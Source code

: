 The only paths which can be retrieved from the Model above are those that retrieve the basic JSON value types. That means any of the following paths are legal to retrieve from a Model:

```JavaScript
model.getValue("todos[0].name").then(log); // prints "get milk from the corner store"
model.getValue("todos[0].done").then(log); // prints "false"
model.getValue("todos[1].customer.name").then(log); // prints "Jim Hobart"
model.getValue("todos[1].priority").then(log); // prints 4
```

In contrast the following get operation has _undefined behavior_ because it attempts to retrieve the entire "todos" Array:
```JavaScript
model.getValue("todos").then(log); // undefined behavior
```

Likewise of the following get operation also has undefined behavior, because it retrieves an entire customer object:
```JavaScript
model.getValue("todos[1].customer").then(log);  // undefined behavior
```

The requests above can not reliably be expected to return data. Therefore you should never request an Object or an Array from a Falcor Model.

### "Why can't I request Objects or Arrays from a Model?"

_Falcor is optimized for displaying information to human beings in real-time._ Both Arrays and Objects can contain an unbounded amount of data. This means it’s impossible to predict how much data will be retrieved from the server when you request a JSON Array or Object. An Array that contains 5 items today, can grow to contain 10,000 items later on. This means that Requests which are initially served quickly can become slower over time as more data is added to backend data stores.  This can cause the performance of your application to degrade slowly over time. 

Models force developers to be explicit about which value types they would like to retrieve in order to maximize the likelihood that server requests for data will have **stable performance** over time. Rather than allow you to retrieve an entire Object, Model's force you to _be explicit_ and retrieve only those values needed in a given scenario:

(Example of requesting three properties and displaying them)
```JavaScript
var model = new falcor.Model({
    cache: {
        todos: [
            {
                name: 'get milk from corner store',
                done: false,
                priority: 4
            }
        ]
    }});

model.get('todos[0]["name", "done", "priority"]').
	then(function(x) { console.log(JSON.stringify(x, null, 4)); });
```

* [To do]
Reproduce each line of the entries above from the one containing "Models force developers" through the last, exactly, and no other line.

* [Response area]
Models force developers to be explicit about which value types they would like to retrieve in order to maximize the likelihood that server requests for data will have **stable performance** over time. Rather than allow you to retrieve an entire Object, Model's force you to _be explicit_ and retrieve only those values needed in a given scenario:

(Example of requesting three properties and displaying them)
```JavaScript
var model = new falcor.Model({
    cache: {
        todos: [
            {
                name: 'get milk from corner store',
                done: false,
                priority: 4
            }
        ]
    }});

model.get('todos[0]["name", "done", "priority"]').
	then(function(x) { console.log(JSON.stringify(x, null, 4)); });
```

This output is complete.